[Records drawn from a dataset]

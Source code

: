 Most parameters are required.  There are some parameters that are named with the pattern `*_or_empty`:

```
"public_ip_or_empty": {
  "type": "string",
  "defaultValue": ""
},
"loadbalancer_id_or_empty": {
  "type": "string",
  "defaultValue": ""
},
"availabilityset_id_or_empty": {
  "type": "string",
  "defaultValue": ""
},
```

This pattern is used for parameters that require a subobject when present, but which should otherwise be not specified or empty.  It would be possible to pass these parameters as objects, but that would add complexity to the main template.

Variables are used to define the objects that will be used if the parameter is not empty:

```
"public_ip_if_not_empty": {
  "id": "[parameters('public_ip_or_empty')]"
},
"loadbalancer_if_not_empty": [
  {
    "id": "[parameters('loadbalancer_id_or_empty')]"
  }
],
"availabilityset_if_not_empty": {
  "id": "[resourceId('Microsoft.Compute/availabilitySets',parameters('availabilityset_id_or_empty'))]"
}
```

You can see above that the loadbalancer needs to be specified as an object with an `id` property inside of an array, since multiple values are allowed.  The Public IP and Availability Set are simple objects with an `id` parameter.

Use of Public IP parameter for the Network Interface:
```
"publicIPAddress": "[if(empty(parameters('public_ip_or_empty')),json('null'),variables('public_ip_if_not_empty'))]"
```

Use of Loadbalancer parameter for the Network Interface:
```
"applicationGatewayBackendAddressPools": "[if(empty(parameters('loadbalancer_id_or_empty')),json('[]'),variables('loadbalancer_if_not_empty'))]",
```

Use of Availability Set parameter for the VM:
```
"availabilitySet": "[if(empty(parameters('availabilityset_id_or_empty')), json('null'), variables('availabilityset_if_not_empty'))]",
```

◆ **WORK TASK**: Please return exactly the lines from the opening line of the data above through the line with "You can see", both included and nothing else.

◆ **OUTPUT FOR THIS EXERCISE**:
Source code

: Most parameters are required.  There are some parameters that are named with the pattern `*_or_empty`:

```
"public_ip_or_empty": {
  "type": "string",
  "defaultValue": ""
},
"loadbalancer_id_or_empty": {
  "type": "string",
  "defaultValue": ""
},
"availabilityset_id_or_empty": {
  "type": "string",
  "defaultValue": ""
},
```

This pattern is used for parameters that require a subobject when present, but which should otherwise be not specified or empty.  It would be possible to pass these parameters as objects, but that would add complexity to the main template.

Variables are used to define the objects that will be used if the parameter is not empty:

```
"public_ip_if_not_empty": {
  "id": "[parameters('public_ip_or_empty')]"
},
"loadbalancer_if_not_empty": [
  {
    "id": "[parameters('loadbalancer_id_or_empty')]"
  }
],
"availabilityset_if_not_empty": {
  "id": "[resourceId('Microsoft.Compute/availabilitySets',parameters('availabilityset_id_or_empty'))]"
}
```

You can see above that the loadbalancer needs to be specified as an object with an `id` property inside of an array, since multiple values are allowed.  The Public IP and Availability Set are simple objects with an `id` parameter.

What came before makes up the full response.